I was intrigued by the framework he suggested for successful, lifelong learning: DSSS, which stands for deconstruction, selection, sequencing and stakes. Ferriss calls it the meta-skill of meta-learning, or learning how to learn.
Deconstruction: When learning a new skill, Ferris believes it pays to study the best practices of outliers, the best of the best in any particular field, and plot out the skills, elements or characteristics that are required for success. “Take a skill and break it into the smallest pieces possible,” Ferriss explains. Ferriss suggests you start with an interview; ask as many questions as you can of the expert(s) you’ve identified. Then define what you want to achieve and how you will measure your success.
Selection: What 20 percent of the deconstructed skills will deliver 80 percent (or more) of the outcomes you want? It’s called the 80/20 rule, or the Pareto principle. When learning a new skill, a new language, a new anything, Ferriss suggests that what you study is more important than how – how much, how often, how well – you study. He suggests narrowing down material to the characteristics that will produce the greatest results, then practicing only those skills until you build knowledge over time.
Sequencing: Sequencing is where you put selection to practice. It answers the question, “What is the logical progression I must follow to achieve fluency?” Ferriss performs his own little pilot programs, if you will, to measure progress and quickly build knowledge – generally, two weeks at a time – changing the order of the steps in each two-week block. Over time, he’s able to compare his learning results in each pilot phase, until eventually, he’s keyed in on the sequence that is most effective.

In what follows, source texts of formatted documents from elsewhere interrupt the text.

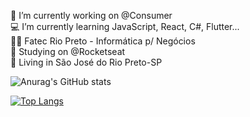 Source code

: :hammer: I’m currently working on @Consumer<br>
:computer: I’m currently learning JavaScript, React, C#, Flutter...<br>
:man_student: Fatec Rio Preto - Informática p/ Negócios<br>
:school: Studying on @Rocketseat<br>
:house_with_garden: Living in São José do Rio Preto-SP<br>


![Anurag's GitHub stats](https://github-readme-stats.vercel.app/api?username=thiagosaldanhaguedes&show_icons=true&theme=radical)<br>

[![Top Langs](https://github-readme-stats.vercel.app/api/top-langs/?username=thiagosaldanhaguedes&layout=compact)](https://github.com/anuraghazra/github-readme-stats)




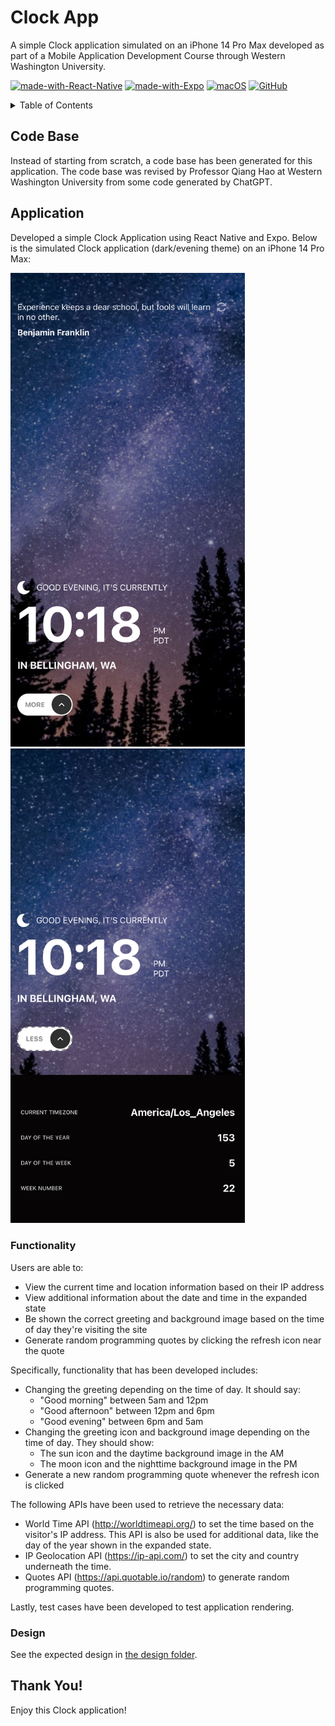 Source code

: # Clock App
A simple Clock application simulated on an iPhone 14 Pro Max developed as part of a Mobile Application Development Course through Western Washington University.

[![made-with-React-Native](https://img.shields.io/badge/Made%20with-React%20Native-1f425f.svg)](https://reactnative.dev/) [![made-with-Expo](https://img.shields.io/badge/Made%20with-Expo-1f425f.svg)](https://expo.dev/) [![macOS](https://svgshare.com/i/ZjP.svg)](https://svgshare.com/i/ZjP.svg) [![GitHub](https://badgen.net/badge/icon/github?icon=github&label)](https://github.com/sammurraytuesta)

<!-- TABLE OF CONTENTS -->
<details>
  <summary>Table of Contents</summary>
  <ol>
    <li><a href="#Code-Base">Code Base</a></li>
    <li><a href="#Application">Application</a></li>
    <ul>
        <li><a href="#Functionality">Functionality</a></li>
        <li><a href="#Design">Design</a></li>
    </ul>
    <li><a href="#Thank-You">Thank You!</a></li>
  </ol>
</details>

## Code Base

Instead of starting from scratch, a code base has been generated for this application. The code base was revised by Professor Qiang Hao at Western Washington University from some code generated by ChatGPT.

## Application
Developed a simple Clock Application using React Native and Expo. Below is the simulated Clock application (dark/evening theme) on an iPhone 14 Pro Max:

<img width="375px" src="./design/simulated-app-dark-more.png"/>
<img width="375px" src="./design/simulated-app-dark-less.png"/>

### Functionality

Users are able to:

* View the current time and location information based on their IP address
* View additional information about the date and time in the expanded state
* Be shown the correct greeting and background image based on the time of day they're visiting the site
* Generate random programming quotes by clicking the refresh icon near the quote

Specifically, functionality that has been developed includes:

* Changing the greeting depending on the time of day. It should say:
  - "Good morning" between 5am and 12pm
  - "Good afternoon" between 12pm and 6pm
  - "Good evening" between 6pm and 5am
* Changing the greeting icon and background image depending on the time of day. They should show:
  - The sun icon and the daytime background image in the AM
  - The moon icon and the nighttime background image in the PM
* Generate a new random programming quote whenever the refresh icon is clicked

The following APIs have been used to retrieve the necessary data:

* World Time API (http://worldtimeapi.org/) to set the time based on the visitor's IP address. This API is also be used for additional data, like the day of the year shown in the expanded state.
* IP Geolocation API (https://ip-api.com/) to set the city and country underneath the time.
* Quotes API (https://api.quotable.io/random) to generate random programming quotes.

Lastly, test cases have been developed to test application rendering.

### Design

See the expected design in [the design folder](./design/).

## Thank You!
Enjoy this Clock application! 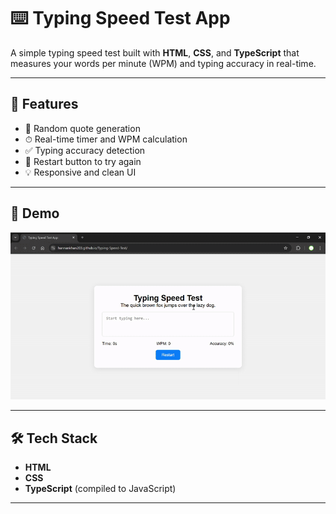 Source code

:# ⌨️ Typing Speed Test App

A simple typing speed test built with **HTML**, **CSS**, and **TypeScript** that measures your words per minute (WPM) and typing accuracy in real-time.

---

## 🚀 Features

- 📝 Random quote generation
- ⏱ Real-time timer and WPM calculation
- ✅ Typing accuracy detection
- 🔁 Restart button to try again
- 💡 Responsive and clean UI

---

## 📸 Demo

![Typing Speed Test Screenshot](./Assets/TypingSpeedTestApp-GoogleChrome2025-05-2719-01-22-ezgif.com-video-to-gif-converter.gif)  

---

## 🛠 Tech Stack

- **HTML**
- **CSS**
- **TypeScript** (compiled to JavaScript)

---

Stakes: Stakes are simply consequences, incentives or motivations for success. Ferriss essentially suggests placing a wager on success, then using that bet – whether it’s for or against himself – to hold himself accountable.
I find this framework intriguing on multiple levels, not the least of which is the fact that it can be applied to learning nearly anything. I also like it because it allows us to explore interests and leisure activities at a deeper level. As I’ve said before, learning never stops; from the moment we’re born until the moment we die, we’re constantly learning.
I plan to use this framework to learn something new this year. What about you; what tips, tricks and tools do you use to broaden or deepen your interests and knowledge?